NCPA - National Center for Policy Analysis


May 24, 2004

Over the last 25 years, stock market investors have injected close to $100 billion into the biotechnology industry. The result has been the development of more than a hundred new drugs and vaccines -- and more than $40 billion in cumulative net losses, say observers.

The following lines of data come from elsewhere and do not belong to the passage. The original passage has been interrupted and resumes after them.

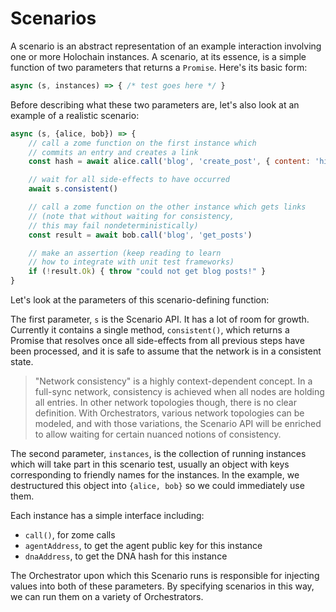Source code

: # Scenarios

A scenario is an abstract representation of an example interaction involving one or more Holochain instances. A scenario, at its essence, is a simple function of two parameters that returns a `Promise`. Here's its basic form:

```javascript
async (s, instances) => { /* test goes here */ }
```

Before describing what these two parameters are, let's also look at an example of a realistic scenario:

```javascript
async (s, {alice, bob}) => {
    // call a zome function on the first instance which 
    // commits an entry and creates a link
    const hash = await alice.call('blog', 'create_post', { content: 'hi' })

    // wait for all side-effects to have occurred
    await s.consistent()

    // call a zome function on the other instance which gets links
    // (note that without waiting for consistency, 
    // this may fail nondeterministically)
    const result = await bob.call('blog', 'get_posts')

    // make an assertion (keep reading to learn 
    // how to integrate with unit test frameworks)
    if (!result.Ok) { throw "could not get blog posts!" }
}
```

Let's look at the parameters of this scenario-defining function:

The first parameter, `s` is the Scenario API. It has a lot of room for growth. Currently it contains a single method, `consistent()`, which returns a Promise that resolves once all side-effects from all previous steps have been processed, and it is safe to assume that the network is in a consistent state.

> <i class="fa fa-clipboard"></i> 
> "Network consistency" is a highly context-dependent concept. In a full-sync network, consistency is achieved when all nodes are holding all entries. In other network topologies though, there is no clear definition. With Orchestrators, various network topologies can be modeled, and with those variations, the Scenario API will be enriched to allow waiting for certain nuanced notions of consistency.

The second parameter, `instances`, is the collection of running instances which will take part in this scenario test, usually an object with keys corresponding to friendly names for the instances. In the example, we destructured this object into `{alice, bob}` so we could immediately use them.

Each instance has a simple interface including: 
* `call()`, for zome calls
* `agentAddress`, to get the agent public key for this instance
* `dnaAddress`, to get the DNA hash for this instance

The Orchestrator upon which this Scenario runs is responsible for injecting values into both of these parameters. By specifying scenarios in this way, we can run them on a variety of Orchestrators.

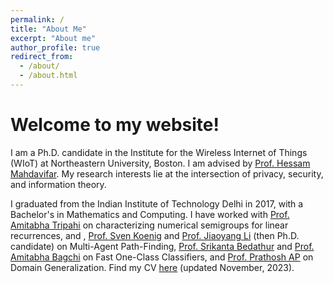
 ```yaml
---
permalink: /
title: "About Me"
excerpt: "About me"
author_profile: true
redirect_from: 
  - /about/
  - /about.html
---
```


Welcome to my website!
======

I am a Ph.D. candidate in the Institute for the Wireless Internet of Things (WIoT) at Northeastern University, Boston. I am advised by [Prof. Hessam Mahdavifar]([https://scholar.google.ca/citations?user=mZMaDgEAAAAJ&hl=en]). My research interests lie at the intersection of privacy, security, and information theory.

I graduated from the Indian Institute of Technology Delhi in 2017, with a Bachelor's in Mathematics and Computing. I have worked with [Prof. Amitabha Tripahi](https://web.iitd.ac.in/~atripath/) on characterizing numerical semigroups for linear recurrences, and , [Prof. Sven Koenig](http://idm-lab.org/) and [Prof. Jiaoyang Li](https://jiaoyangli.me/) (then Ph.D. candidate) on Multi-Agent Path-Finding, [Prof. Srikanta Bedathur](https://www.cse.iitd.ac.in/~srikanta/) and [Prof. Amitabha Bagchi](https://www.cse.iitd.ac.in/~bagchi/) on Fast One-Class Classifiers, and [Prof. Prathosh AP](https://sites.google.com/view/prathosh/home?authuser=0) on Domain Generalization. Find my CV [here](https://github.com/VSumanth99/VSumanth99.github.io/raw/master/files/Sumanth_Varambally_CV.pdf) (updated November, 2023).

Investment in biotech has made possible many medical breakthroughs: more than 150 such advances have been approved by the Food and Drug Administration, 70 percent of them in just the past six years. Yet biotechnology stocks are tremendously volatile because they are often driven by speculation about the unknowable.

As a result, home runs in biotechnology are scarce, but they can be lucrative. For instance, a $1,000 investment in Amgen Inc. at its initial offering in 1983 would now be worth almost $150,000. Of course, for every hit, there are many misses:

  • In 2003, publicly traded biotech companies in the United States posted a net loss of $3.2 billion, up from losses of $9.4 billion the year before.
  • Almost one-sixth of the more than 350 public biotech firms over the last twenty years either were bought out for pennies on the dollar, dissolved themselves, or filed for bankruptcy by 2003.
  • Publicly traded biotechnology companies in the United States lost $41 billion from 1990 to 2003, compared to $5 billion in losses for the much-maligned airline industry from 1947 to 2003.

Moreover, for every dollar invested in an index of biotech stocks weighted by market capitalization in 1981, the return would have been worth $7.92 by the end of 2003. By contrast, a dollar's worth of the Dow Jones Industrial Average in 1981 with dividends reinvested would have grown to $20.78 over the same period. Sunk into 20-year Treasury bonds with the proceeds reinvested, that dollar would have been worth $11.94.